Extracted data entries

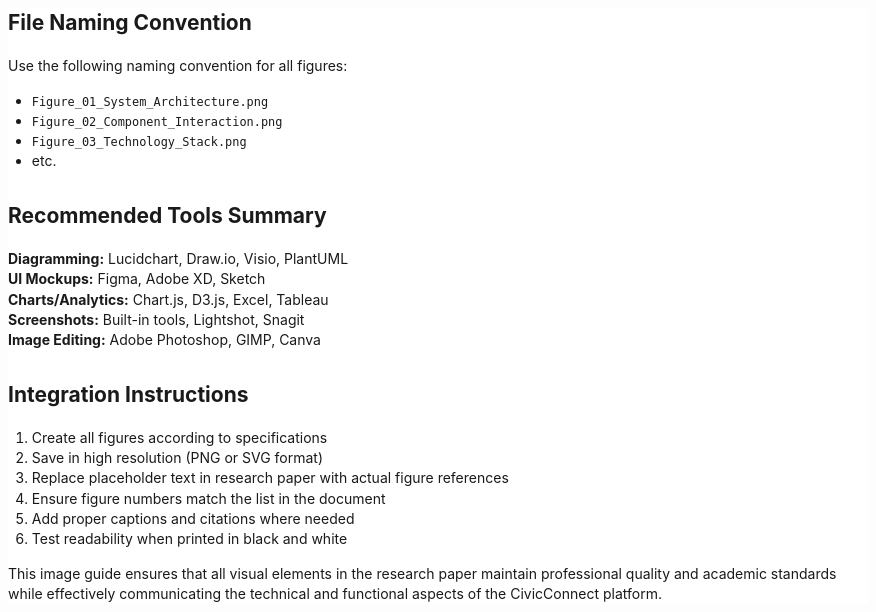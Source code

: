 ## File Naming Convention

Use the following naming convention for all figures:
- `Figure_01_System_Architecture.png`
- `Figure_02_Component_Interaction.png`
- `Figure_03_Technology_Stack.png`
- etc.

## Recommended Tools Summary

**Diagramming:** Lucidchart, Draw.io, Visio, PlantUML  
**UI Mockups:** Figma, Adobe XD, Sketch  
**Charts/Analytics:** Chart.js, D3.js, Excel, Tableau  
**Screenshots:** Built-in tools, Lightshot, Snagit  
**Image Editing:** Adobe Photoshop, GIMP, Canva  

## Integration Instructions

1. Create all figures according to specifications
2. Save in high resolution (PNG or SVG format)
3. Replace placeholder text in research paper with actual figure references
4. Ensure figure numbers match the list in the document
5. Add proper captions and citations where needed
6. Test readability when printed in black and white

This image guide ensures that all visual elements in the research paper maintain professional quality and academic standards while effectively communicating the technical and functional aspects of the CivicConnect platform.
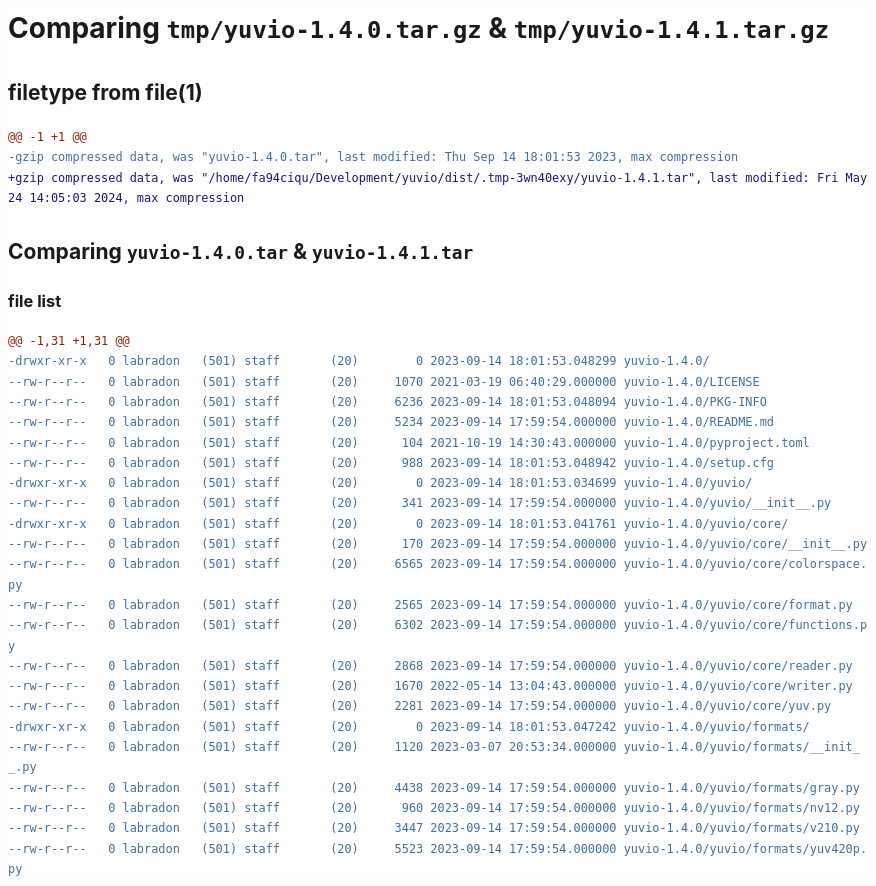 # Comparing `tmp/yuvio-1.4.0.tar.gz` & `tmp/yuvio-1.4.1.tar.gz`

## filetype from file(1)

```diff
@@ -1 +1 @@
-gzip compressed data, was "yuvio-1.4.0.tar", last modified: Thu Sep 14 18:01:53 2023, max compression
+gzip compressed data, was "/home/fa94ciqu/Development/yuvio/dist/.tmp-3wn40exy/yuvio-1.4.1.tar", last modified: Fri May 24 14:05:03 2024, max compression
```

## Comparing `yuvio-1.4.0.tar` & `yuvio-1.4.1.tar`

### file list

```diff
@@ -1,31 +1,31 @@
-drwxr-xr-x   0 labradon   (501) staff       (20)        0 2023-09-14 18:01:53.048299 yuvio-1.4.0/
--rw-r--r--   0 labradon   (501) staff       (20)     1070 2021-03-19 06:40:29.000000 yuvio-1.4.0/LICENSE
--rw-r--r--   0 labradon   (501) staff       (20)     6236 2023-09-14 18:01:53.048094 yuvio-1.4.0/PKG-INFO
--rw-r--r--   0 labradon   (501) staff       (20)     5234 2023-09-14 17:59:54.000000 yuvio-1.4.0/README.md
--rw-r--r--   0 labradon   (501) staff       (20)      104 2021-10-19 14:30:43.000000 yuvio-1.4.0/pyproject.toml
--rw-r--r--   0 labradon   (501) staff       (20)      988 2023-09-14 18:01:53.048942 yuvio-1.4.0/setup.cfg
-drwxr-xr-x   0 labradon   (501) staff       (20)        0 2023-09-14 18:01:53.034699 yuvio-1.4.0/yuvio/
--rw-r--r--   0 labradon   (501) staff       (20)      341 2023-09-14 17:59:54.000000 yuvio-1.4.0/yuvio/__init__.py
-drwxr-xr-x   0 labradon   (501) staff       (20)        0 2023-09-14 18:01:53.041761 yuvio-1.4.0/yuvio/core/
--rw-r--r--   0 labradon   (501) staff       (20)      170 2023-09-14 17:59:54.000000 yuvio-1.4.0/yuvio/core/__init__.py
--rw-r--r--   0 labradon   (501) staff       (20)     6565 2023-09-14 17:59:54.000000 yuvio-1.4.0/yuvio/core/colorspace.py
--rw-r--r--   0 labradon   (501) staff       (20)     2565 2023-09-14 17:59:54.000000 yuvio-1.4.0/yuvio/core/format.py
--rw-r--r--   0 labradon   (501) staff       (20)     6302 2023-09-14 17:59:54.000000 yuvio-1.4.0/yuvio/core/functions.py
--rw-r--r--   0 labradon   (501) staff       (20)     2868 2023-09-14 17:59:54.000000 yuvio-1.4.0/yuvio/core/reader.py
--rw-r--r--   0 labradon   (501) staff       (20)     1670 2022-05-14 13:04:43.000000 yuvio-1.4.0/yuvio/core/writer.py
--rw-r--r--   0 labradon   (501) staff       (20)     2281 2023-09-14 17:59:54.000000 yuvio-1.4.0/yuvio/core/yuv.py
-drwxr-xr-x   0 labradon   (501) staff       (20)        0 2023-09-14 18:01:53.047242 yuvio-1.4.0/yuvio/formats/
--rw-r--r--   0 labradon   (501) staff       (20)     1120 2023-03-07 20:53:34.000000 yuvio-1.4.0/yuvio/formats/__init__.py
--rw-r--r--   0 labradon   (501) staff       (20)     4438 2023-09-14 17:59:54.000000 yuvio-1.4.0/yuvio/formats/gray.py
--rw-r--r--   0 labradon   (501) staff       (20)      960 2023-09-14 17:59:54.000000 yuvio-1.4.0/yuvio/formats/nv12.py
--rw-r--r--   0 labradon   (501) staff       (20)     3447 2023-09-14 17:59:54.000000 yuvio-1.4.0/yuvio/formats/v210.py
--rw-r--r--   0 labradon   (501) staff       (20)     5523 2023-09-14 17:59:54.000000 yuvio-1.4.0/yuvio/formats/yuv420p.py
```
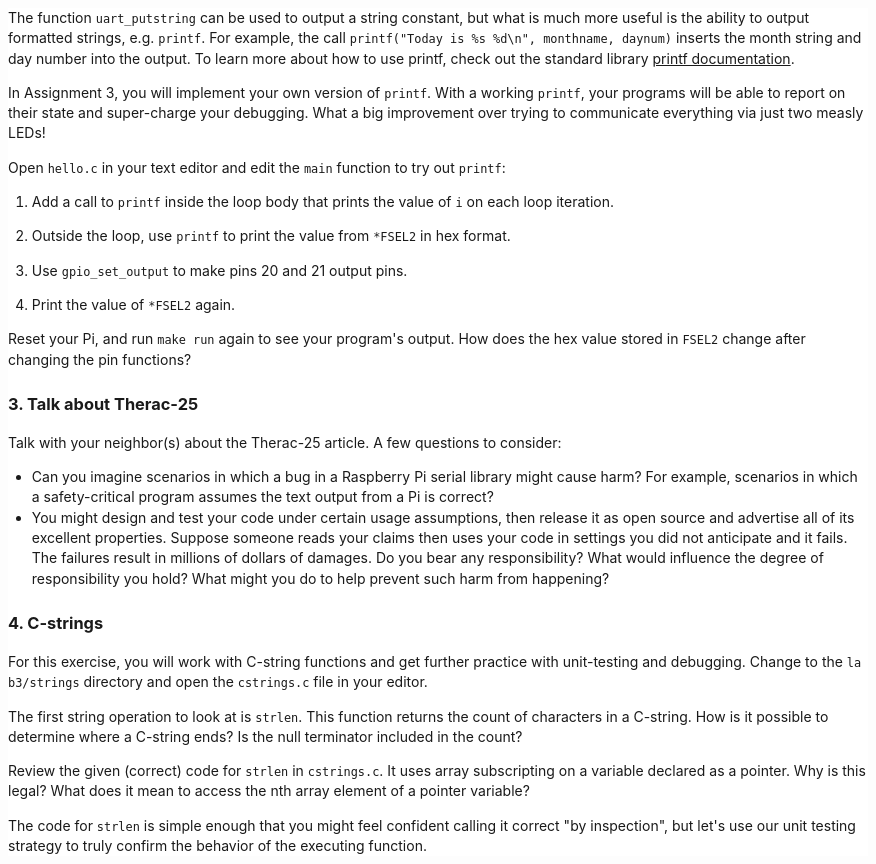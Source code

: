 The function `uart_putstring` can be used to output a string constant, but what is much more useful is the ability to output formatted strings, e.g. `printf`. For example, the call `printf("Today is %s %d\n", monthname, daynum)` 
inserts the month string and day number into the output. To learn more about how to use printf, check out the standard library [printf documentation](http://www.tutorialspoint.com/c_standard_library/c_function_printf.htm).

In Assignment 3, you will implement your own version of `printf`.  With a working `printf`, your programs will be able to report on their state and super-charge your debugging. What a big improvement over trying to communicate everything via just two measly LEDs!

Open `hello.c` in your text editor and edit the `main` function to try out `printf`:

1. Add a call to `printf` inside the loop body that prints the value of `i` on each loop iteration.

1. Outside the loop, use `printf` to print the value from `*FSEL2` in hex format. 

2. Use `gpio_set_output` to make pins 20 and 21 output pins.

3. Print the value of `*FSEL2` again.

Reset your Pi, and run `make run` again to see your program's output. How does the hex value stored in `FSEL2` change after changing the pin functions?

### 3. Talk about Therac-25

Talk with your neighbor(s) about the Therac-25 article. A few questions to consider:
  - Can you imagine scenarios in which a bug in a Raspberry Pi serial library 
  might cause harm? For example, scenarios in which a safety-critical program
  assumes the text output from a Pi is correct?
  - You might design and test your code under certain usage assumptions,
  then release it as open source and advertise all of its excellent
  properties. Suppose someone reads your claims then uses your code in settings 
  you did not anticipate and it fails. The failures result in millions of
  dollars of damages. Do you bear any responsibility? What would influence
  the degree of responsibility you hold? What might you do to help prevent 
  such harm from happening?

### 4. C-strings

For this exercise, you will work with C-string functions and get further practice with unit-testing and debugging.
Change to the `lab3/strings` directory and open the `cstrings.c`
file in your editor.

The first string operation to look at is `strlen`. This function returns the count of characters in a C-string. How is it possible to determine where a C-string ends? Is the null terminator included in the count? 

Review the given (correct) code for `strlen` in `cstrings.c`.  It uses array subscripting on a variable declared as a pointer. Why is this legal?  What does it mean to access the nth array element of a pointer variable?

The code for `strlen` is simple enough that you might feel confident calling it correct "by inspection", but let's use our unit testing strategy to truly confirm the behavior of the executing function.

◆ TASK REQUIREMENTS:
All lines of the entries above where "Adobe" turns up should be reported.

◆ ANSWER:
**UI Mockups:** Figma, Adobe XD, Sketch  
**Image Editing:** Adobe Photoshop, GIMP, Canva  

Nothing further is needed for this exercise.